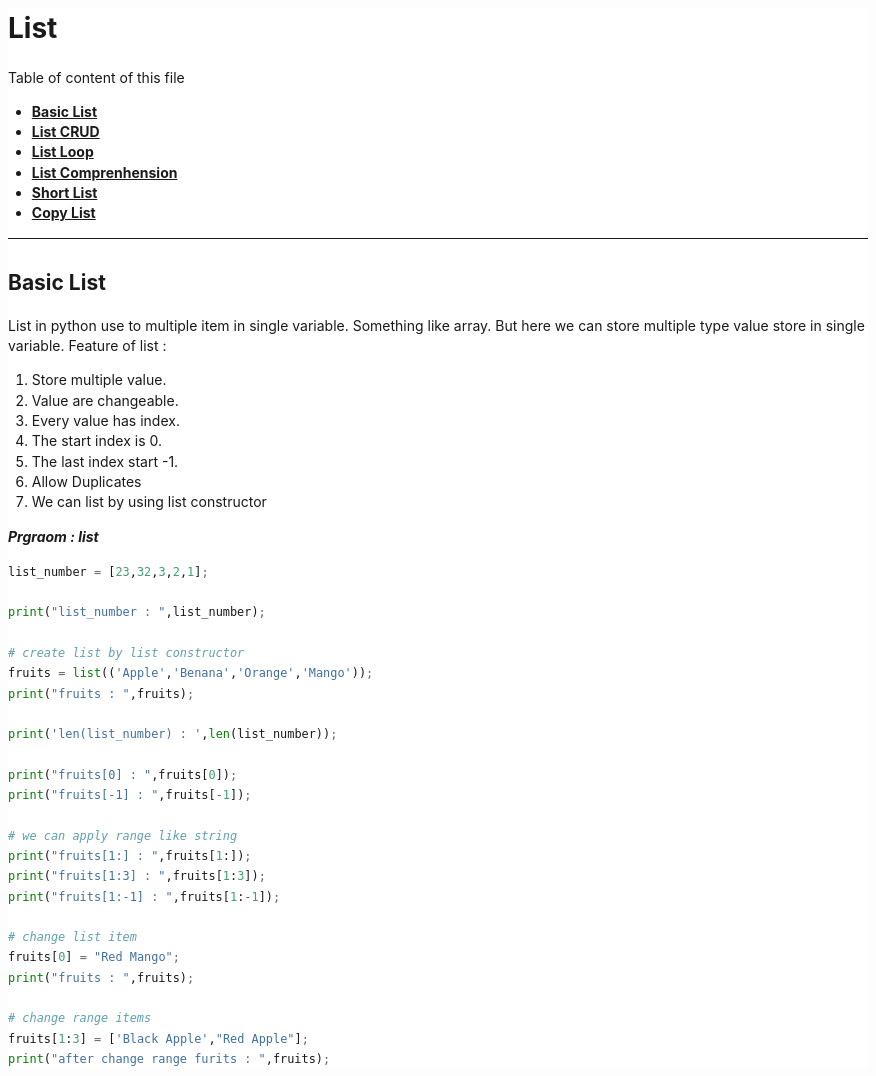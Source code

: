 List
====
Table of content of this file 

- **[Basic List](#basic-list)**
- **[List CRUD](#list-crud)**
- **[List Loop](#list-loop)**
- **[List Comprenhension](#list-comprenhension)**
- **[Short List](#short-list)**
- **[Copy List](#copy-list)**

<hr />

## Basic List
List in python use to multiple item in single variable. Something like array. But here we can store multiple type value store in single variable. Feature of list :

1. Store multiple value.
1. Value are changeable.
1. Every value has index.
1. The start index is 0.
1. The last index start -1.
1. Allow Duplicates
1. We can list by using list constructor

**_Prgraom : list_**

```python
list_number = [23,32,3,2,1];

print("list_number : ",list_number);

# create list by list constructor
fruits = list(('Apple','Benana','Orange','Mango'));
print("fruits : ",fruits);

print('len(list_number) : ',len(list_number));

print("fruits[0] : ",fruits[0]);
print("fruits[-1] : ",fruits[-1]);

# we can apply range like string
print("fruits[1:] : ",fruits[1:]);
print("fruits[1:3] : ",fruits[1:3]);
print("fruits[1:-1] : ",fruits[1:-1]);

# change list item
fruits[0] = "Red Mango";
print("fruits : ",fruits);

# change range items
fruits[1:3] = ['Black Apple',"Red Apple"];
print("after change range furits : ",fruits);
```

..........

_PROBLEM TO WORK ON_. The output should consist of the records above, reproduced exactly, without pictures.

_OUTPUT OF THE TASK_.
Source code

: List
====
Table of content of this file 

- **[Basic List](#basic-list)**
- **[List CRUD](#list-crud)**
- **[List Loop](#list-loop)**
- **[List Comprenhension](#list-comprenhension)**
- **[Short List](#short-list)**
- **[Copy List](#copy-list)**

<hr />

## Basic List
List in python use to multiple item in single variable. Something like array. But here we can store multiple type value store in single variable. Feature of list :

1. Store multiple value.
1. Value are changeable.
1. Every value has index.
1. The start index is 0.
1. The last index start -1.
1. Allow Duplicates
1. We can list by using list constructor

**_Prgraom : list_**

```python
list_number = [23,32,3,2,1];

print("list_number : ",list_number);

# create list by list constructor
fruits = list(('Apple','Benana','Orange','Mango'));
print("fruits : ",fruits);

print('len(list_number) : ',len(list_number));

print("fruits[0] : ",fruits[0]);
print("fruits[-1] : ",fruits[-1]);

# we can apply range like string
print("fruits[1:] : ",fruits[1:]);
print("fruits[1:3] : ",fruits[1:3]);
print("fruits[1:-1] : ",fruits[1:-1]);

# change list item
fruits[0] = "Red Mango";
print("fruits : ",fruits);

# change range items
fruits[1:3] = ['Black Apple',"Red Apple"];
print("after change range furits : ",fruits);
```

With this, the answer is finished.